**What you are asked to do:** Show each line of the data below that has the string "setup" in it.

START Material provided

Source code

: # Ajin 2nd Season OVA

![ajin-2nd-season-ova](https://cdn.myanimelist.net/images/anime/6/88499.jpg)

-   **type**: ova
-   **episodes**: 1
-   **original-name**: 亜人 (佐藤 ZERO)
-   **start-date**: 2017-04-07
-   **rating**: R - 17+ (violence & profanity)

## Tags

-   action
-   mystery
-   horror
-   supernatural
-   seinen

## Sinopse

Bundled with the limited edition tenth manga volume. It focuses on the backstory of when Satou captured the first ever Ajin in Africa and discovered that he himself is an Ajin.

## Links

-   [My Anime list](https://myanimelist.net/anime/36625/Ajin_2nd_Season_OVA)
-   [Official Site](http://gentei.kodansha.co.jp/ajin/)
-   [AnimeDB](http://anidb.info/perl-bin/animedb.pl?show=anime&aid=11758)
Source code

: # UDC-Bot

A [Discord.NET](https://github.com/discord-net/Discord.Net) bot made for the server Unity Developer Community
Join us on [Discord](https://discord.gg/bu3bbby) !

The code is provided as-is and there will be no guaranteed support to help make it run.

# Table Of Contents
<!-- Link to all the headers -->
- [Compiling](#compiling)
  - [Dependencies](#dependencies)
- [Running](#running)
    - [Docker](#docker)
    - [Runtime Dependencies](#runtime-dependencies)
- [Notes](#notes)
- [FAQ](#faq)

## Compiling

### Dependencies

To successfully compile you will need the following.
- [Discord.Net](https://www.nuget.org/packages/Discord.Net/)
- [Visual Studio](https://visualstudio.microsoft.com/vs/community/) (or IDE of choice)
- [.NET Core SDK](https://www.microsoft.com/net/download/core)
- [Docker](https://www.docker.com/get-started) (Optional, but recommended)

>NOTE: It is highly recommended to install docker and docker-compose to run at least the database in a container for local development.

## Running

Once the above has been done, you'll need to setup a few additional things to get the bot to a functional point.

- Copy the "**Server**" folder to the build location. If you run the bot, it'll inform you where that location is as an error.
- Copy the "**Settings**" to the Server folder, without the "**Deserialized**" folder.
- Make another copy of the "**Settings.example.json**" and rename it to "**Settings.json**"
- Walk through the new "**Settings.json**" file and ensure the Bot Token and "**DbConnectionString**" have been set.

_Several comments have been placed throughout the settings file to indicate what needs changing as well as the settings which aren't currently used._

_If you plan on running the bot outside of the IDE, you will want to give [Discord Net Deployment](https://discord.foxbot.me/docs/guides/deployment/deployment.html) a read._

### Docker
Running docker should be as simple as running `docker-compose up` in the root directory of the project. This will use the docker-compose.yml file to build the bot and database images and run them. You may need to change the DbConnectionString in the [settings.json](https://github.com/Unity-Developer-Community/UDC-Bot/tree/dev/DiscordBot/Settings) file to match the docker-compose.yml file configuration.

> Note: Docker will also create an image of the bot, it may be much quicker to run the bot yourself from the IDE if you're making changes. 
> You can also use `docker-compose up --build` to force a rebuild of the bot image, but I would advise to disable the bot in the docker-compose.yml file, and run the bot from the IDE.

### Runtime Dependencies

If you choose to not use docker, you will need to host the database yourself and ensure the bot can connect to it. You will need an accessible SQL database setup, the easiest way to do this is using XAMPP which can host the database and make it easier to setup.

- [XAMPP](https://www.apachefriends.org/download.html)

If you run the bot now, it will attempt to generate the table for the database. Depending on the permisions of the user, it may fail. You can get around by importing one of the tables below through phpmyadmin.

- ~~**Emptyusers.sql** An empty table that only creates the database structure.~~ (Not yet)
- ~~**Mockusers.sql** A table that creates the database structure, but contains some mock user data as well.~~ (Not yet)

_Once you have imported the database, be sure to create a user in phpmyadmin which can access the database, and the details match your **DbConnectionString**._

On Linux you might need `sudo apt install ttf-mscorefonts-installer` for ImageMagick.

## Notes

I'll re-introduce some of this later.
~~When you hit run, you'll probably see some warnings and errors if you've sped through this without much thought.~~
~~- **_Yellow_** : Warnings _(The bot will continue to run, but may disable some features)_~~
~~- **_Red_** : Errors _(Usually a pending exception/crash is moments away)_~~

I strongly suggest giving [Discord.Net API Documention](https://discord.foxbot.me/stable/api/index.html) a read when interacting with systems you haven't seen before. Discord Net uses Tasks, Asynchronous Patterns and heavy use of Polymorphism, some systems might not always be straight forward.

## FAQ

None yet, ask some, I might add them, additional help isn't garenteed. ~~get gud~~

END Material provided

**Your solution:**
Once the above has been done, you'll need to setup a few additional things to get the bot to a functional point.
If you choose to not use docker, you will need to host the database yourself and ensure the bot can connect to it. You will need an accessible SQL database setup, the easiest way to do this is using XAMPP which can host the database and make it easier to setup.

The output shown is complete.